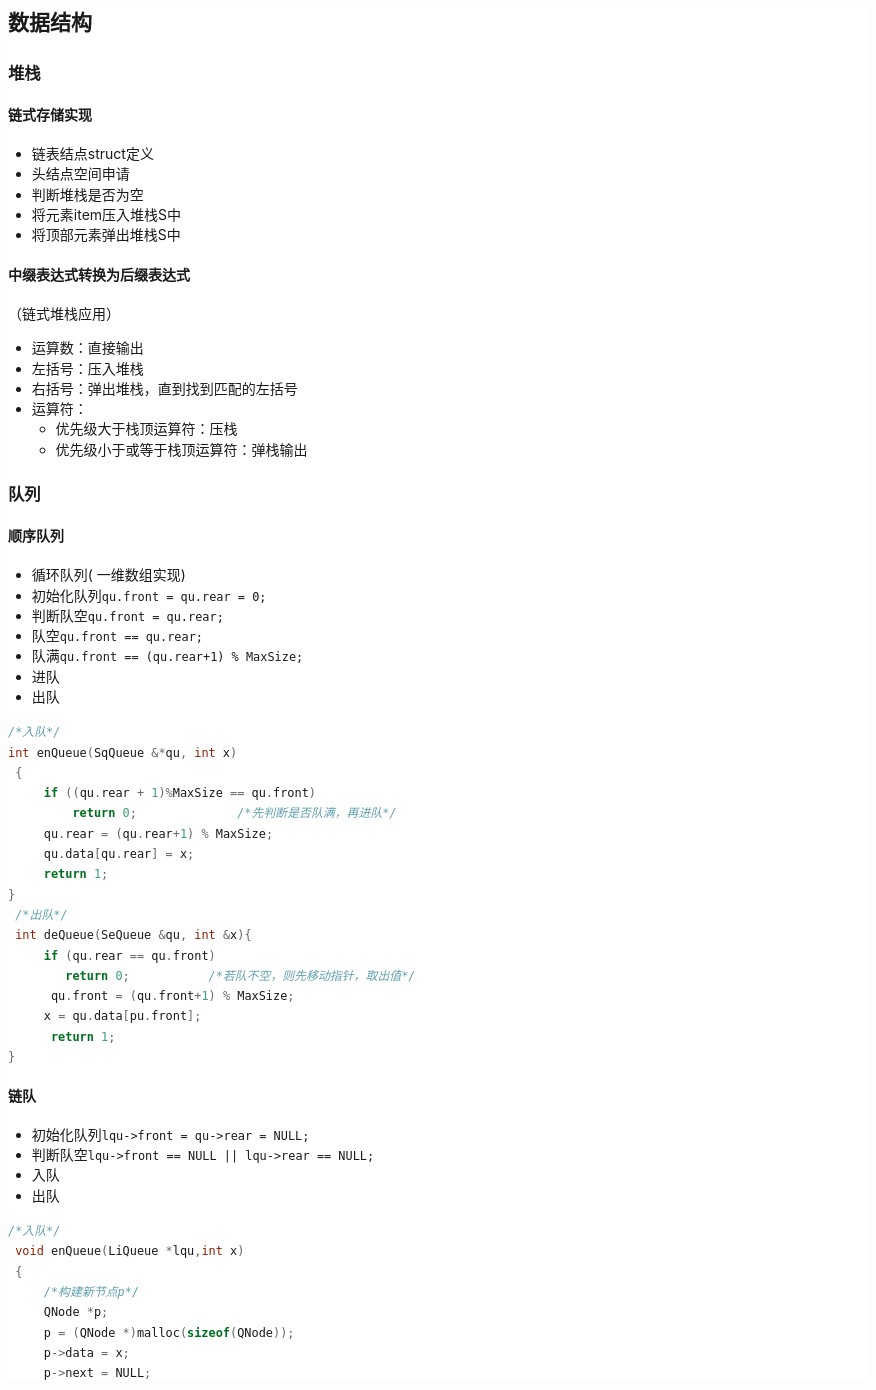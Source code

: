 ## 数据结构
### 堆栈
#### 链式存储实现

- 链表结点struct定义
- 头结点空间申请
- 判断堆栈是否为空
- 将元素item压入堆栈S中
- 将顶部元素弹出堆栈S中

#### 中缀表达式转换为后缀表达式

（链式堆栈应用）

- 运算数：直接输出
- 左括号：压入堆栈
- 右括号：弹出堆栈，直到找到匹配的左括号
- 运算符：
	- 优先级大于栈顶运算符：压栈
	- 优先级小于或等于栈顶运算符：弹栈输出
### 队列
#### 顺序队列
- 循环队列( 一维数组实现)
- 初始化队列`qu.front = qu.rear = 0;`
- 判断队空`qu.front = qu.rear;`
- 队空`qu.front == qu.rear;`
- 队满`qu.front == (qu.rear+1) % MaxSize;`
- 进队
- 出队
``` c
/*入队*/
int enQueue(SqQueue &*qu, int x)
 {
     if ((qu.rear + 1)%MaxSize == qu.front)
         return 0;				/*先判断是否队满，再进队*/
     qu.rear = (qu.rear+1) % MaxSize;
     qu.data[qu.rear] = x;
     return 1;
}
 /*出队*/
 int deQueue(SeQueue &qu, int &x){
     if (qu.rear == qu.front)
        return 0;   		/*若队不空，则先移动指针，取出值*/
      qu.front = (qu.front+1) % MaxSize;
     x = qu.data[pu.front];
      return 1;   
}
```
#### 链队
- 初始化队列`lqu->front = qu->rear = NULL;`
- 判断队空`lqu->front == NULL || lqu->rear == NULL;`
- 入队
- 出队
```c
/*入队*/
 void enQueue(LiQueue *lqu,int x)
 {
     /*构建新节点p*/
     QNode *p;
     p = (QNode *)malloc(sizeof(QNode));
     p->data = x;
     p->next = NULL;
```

• • • • • • •

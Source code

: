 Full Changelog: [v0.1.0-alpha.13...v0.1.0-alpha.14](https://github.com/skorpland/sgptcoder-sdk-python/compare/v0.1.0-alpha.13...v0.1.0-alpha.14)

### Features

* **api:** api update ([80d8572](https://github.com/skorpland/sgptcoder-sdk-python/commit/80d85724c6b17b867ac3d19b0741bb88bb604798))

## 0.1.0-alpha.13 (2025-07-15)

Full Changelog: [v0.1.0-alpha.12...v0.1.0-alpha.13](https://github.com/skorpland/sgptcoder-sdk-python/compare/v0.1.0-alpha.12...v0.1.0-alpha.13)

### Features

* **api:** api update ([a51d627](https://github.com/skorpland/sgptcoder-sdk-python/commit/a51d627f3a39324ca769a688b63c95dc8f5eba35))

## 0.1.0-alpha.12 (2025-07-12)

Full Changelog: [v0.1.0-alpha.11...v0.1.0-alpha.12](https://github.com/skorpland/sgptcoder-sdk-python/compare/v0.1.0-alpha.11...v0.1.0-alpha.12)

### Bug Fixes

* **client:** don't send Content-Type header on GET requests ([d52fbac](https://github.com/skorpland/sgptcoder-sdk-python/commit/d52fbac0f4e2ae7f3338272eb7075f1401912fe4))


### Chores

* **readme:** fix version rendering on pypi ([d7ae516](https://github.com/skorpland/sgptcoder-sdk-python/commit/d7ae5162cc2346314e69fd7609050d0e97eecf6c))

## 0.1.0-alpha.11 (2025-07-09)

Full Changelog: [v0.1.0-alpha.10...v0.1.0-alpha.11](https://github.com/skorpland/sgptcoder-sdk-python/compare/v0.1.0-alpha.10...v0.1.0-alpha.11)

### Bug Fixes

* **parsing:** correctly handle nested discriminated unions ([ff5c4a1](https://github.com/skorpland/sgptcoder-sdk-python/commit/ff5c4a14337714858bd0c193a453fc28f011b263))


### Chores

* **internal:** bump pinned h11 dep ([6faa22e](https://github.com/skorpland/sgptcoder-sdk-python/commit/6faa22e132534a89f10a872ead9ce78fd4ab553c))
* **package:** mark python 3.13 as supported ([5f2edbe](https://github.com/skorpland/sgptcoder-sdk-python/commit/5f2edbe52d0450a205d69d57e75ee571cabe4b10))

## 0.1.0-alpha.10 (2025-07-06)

• • • • • • •

PROBLEM DETAILS:
Wherever the string "return" turns up in the material, copy the whole line.

SOLUTION FOR THIS TASK:
         return 0;				/*先判断是否队满，再进队*/
     return 1;
        return 0;   		/*若队不空，则先移动指针，取出值*/
      return 1;   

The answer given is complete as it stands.